On Wed, May 1, 2013 at 8:23 PM, Vicente J. Botet Escriba < vicente.botet@wanadoo.fr> wrote:
Le 02/05/13 00:29, Gottlob Frege a écrit :
I suspect both optional<bool> and expected<bool> will be somewhat common uses (considering the number of tri-bool classes in existence), so I think this is a real problem that we need to resolve. (And I expect to write up something after BoostCon/C++Now)
Agreed. I could try the std-proposal forum or c++std-lib-ext@accu.org if you don't mind.
You of course could, but I think std-proposal and the committee has probably had enough of optional for a while. I think the next best step is a paper clearly showing all the issues and offering clear recommendations/options.
Coming back to the OP, expected is a type to avoid to throw exceptions. It would be surprising to me that an exception could be thrown by an implicit conversion.
Are there others that think that implicit conversion to ValueType is a good thing to have? What makes expected so different from optional to have a different design?
I don't think it should be different from optional. But expected *is* different than optional - look at the name. You could argue that "expected" implies that you really did expect the value to be there, so implicit conversion would not be, well, unexpected. Whereas optional means the value is optional - being disengaged is just as expected as being engaged, thus implicit conversion of optional might not be as expected. But overall, I think the consistency is more important.
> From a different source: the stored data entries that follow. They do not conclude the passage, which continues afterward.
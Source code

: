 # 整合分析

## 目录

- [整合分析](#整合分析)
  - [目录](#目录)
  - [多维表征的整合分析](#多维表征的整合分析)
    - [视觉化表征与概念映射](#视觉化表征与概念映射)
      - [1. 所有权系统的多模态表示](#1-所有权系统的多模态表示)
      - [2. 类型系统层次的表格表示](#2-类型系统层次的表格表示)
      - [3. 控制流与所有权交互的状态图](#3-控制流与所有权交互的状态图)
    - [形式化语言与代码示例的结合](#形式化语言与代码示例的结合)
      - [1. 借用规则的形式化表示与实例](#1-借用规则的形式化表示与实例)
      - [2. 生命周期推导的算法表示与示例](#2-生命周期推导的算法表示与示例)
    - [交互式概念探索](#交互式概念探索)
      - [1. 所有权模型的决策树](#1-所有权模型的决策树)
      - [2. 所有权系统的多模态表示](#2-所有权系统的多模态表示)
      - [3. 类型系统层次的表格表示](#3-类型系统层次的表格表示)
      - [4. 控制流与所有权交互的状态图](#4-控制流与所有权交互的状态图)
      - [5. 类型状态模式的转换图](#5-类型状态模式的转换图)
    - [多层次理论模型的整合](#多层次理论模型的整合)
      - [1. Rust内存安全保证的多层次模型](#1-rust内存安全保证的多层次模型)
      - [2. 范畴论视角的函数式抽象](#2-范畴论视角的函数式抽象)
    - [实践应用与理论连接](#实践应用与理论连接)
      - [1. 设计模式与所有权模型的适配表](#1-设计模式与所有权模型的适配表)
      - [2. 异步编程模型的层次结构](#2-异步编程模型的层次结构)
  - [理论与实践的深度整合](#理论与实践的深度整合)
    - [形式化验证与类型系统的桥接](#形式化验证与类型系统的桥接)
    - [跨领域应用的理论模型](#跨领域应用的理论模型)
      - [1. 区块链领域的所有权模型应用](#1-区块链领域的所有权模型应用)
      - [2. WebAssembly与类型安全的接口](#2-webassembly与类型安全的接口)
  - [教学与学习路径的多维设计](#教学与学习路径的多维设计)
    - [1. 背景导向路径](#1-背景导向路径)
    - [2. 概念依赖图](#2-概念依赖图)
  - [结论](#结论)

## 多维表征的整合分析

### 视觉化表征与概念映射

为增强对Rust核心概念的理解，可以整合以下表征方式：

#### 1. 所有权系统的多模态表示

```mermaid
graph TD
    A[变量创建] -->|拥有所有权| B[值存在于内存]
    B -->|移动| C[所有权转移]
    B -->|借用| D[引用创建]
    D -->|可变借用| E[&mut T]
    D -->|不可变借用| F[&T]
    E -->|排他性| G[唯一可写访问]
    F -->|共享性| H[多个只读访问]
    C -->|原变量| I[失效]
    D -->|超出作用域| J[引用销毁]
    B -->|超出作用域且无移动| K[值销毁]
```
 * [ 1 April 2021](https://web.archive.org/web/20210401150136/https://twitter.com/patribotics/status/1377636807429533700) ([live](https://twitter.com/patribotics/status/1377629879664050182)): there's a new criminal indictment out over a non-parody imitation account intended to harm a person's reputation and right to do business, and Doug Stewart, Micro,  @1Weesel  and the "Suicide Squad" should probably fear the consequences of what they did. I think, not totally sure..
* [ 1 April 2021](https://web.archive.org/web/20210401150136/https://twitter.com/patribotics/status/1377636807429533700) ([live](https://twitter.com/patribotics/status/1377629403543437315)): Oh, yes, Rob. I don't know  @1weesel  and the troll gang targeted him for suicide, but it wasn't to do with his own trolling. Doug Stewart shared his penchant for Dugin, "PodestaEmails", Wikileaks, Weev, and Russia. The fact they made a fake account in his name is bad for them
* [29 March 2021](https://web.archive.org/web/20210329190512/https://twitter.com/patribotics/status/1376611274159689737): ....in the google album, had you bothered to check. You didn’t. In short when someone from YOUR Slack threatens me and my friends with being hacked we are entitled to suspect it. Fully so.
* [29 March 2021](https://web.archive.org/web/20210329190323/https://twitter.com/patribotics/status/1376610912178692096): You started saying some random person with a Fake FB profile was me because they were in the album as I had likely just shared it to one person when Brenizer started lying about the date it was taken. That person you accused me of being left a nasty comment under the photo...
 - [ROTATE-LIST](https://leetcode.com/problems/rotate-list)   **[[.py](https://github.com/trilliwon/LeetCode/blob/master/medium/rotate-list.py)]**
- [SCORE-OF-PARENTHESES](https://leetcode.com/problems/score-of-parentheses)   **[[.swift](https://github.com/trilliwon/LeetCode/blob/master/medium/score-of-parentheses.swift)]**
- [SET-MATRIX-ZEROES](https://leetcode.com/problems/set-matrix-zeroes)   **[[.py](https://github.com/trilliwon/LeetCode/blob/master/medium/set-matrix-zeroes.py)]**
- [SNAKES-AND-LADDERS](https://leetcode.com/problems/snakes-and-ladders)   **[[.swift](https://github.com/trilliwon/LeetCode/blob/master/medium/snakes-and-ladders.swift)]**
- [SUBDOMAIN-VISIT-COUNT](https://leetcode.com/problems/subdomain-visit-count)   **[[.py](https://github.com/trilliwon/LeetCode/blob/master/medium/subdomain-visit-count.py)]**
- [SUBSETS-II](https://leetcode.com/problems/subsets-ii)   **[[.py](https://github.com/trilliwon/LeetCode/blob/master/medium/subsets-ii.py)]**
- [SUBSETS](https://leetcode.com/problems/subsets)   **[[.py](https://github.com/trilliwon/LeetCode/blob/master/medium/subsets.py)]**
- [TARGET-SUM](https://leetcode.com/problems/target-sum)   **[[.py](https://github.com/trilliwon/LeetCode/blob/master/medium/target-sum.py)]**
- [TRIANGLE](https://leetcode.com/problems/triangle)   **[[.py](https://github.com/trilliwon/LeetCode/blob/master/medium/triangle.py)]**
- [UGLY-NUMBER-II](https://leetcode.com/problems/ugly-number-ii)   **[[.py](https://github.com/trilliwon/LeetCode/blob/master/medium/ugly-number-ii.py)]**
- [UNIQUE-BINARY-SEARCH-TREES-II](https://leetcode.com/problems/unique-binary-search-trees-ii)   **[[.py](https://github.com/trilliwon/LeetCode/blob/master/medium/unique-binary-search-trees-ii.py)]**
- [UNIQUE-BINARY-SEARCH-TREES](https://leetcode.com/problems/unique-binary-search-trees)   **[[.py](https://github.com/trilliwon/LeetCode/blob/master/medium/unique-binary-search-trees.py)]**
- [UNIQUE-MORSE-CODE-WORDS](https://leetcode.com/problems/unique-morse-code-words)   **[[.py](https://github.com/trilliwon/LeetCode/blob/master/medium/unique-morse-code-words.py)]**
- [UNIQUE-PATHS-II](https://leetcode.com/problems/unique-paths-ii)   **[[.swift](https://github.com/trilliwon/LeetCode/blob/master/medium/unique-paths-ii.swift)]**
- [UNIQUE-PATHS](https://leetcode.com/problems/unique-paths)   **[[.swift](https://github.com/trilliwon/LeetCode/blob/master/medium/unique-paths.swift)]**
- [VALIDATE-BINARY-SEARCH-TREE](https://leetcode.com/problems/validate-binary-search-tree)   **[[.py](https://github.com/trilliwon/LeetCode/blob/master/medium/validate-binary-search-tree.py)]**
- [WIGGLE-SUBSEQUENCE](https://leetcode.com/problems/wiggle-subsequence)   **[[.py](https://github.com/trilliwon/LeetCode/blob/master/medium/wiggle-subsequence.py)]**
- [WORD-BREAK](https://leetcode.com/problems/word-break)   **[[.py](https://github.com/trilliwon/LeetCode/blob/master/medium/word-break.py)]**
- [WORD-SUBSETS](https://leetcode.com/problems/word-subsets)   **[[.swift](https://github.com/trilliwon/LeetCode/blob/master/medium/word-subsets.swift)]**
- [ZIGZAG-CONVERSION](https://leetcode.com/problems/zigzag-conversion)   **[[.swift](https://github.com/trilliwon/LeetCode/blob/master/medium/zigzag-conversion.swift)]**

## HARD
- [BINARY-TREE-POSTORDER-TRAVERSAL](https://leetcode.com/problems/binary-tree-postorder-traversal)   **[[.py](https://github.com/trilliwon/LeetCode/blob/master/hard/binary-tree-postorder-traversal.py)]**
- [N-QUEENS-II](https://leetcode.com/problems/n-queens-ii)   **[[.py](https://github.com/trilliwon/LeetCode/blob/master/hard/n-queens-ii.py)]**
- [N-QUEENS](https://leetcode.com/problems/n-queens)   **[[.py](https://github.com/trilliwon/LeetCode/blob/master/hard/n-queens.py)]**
You could also argue that optional should have implicit conversion, since it has already started down the road of "act like T" via things like the mixed relational operators. But I worry about implicit conversions (in general) and I'd rather not bring up any changes to optional that are just design decisions (vs issues of incompleteness or "unintended consequences"). So overall I _lean_ towards no implicit conversion, but I can see both sides of it.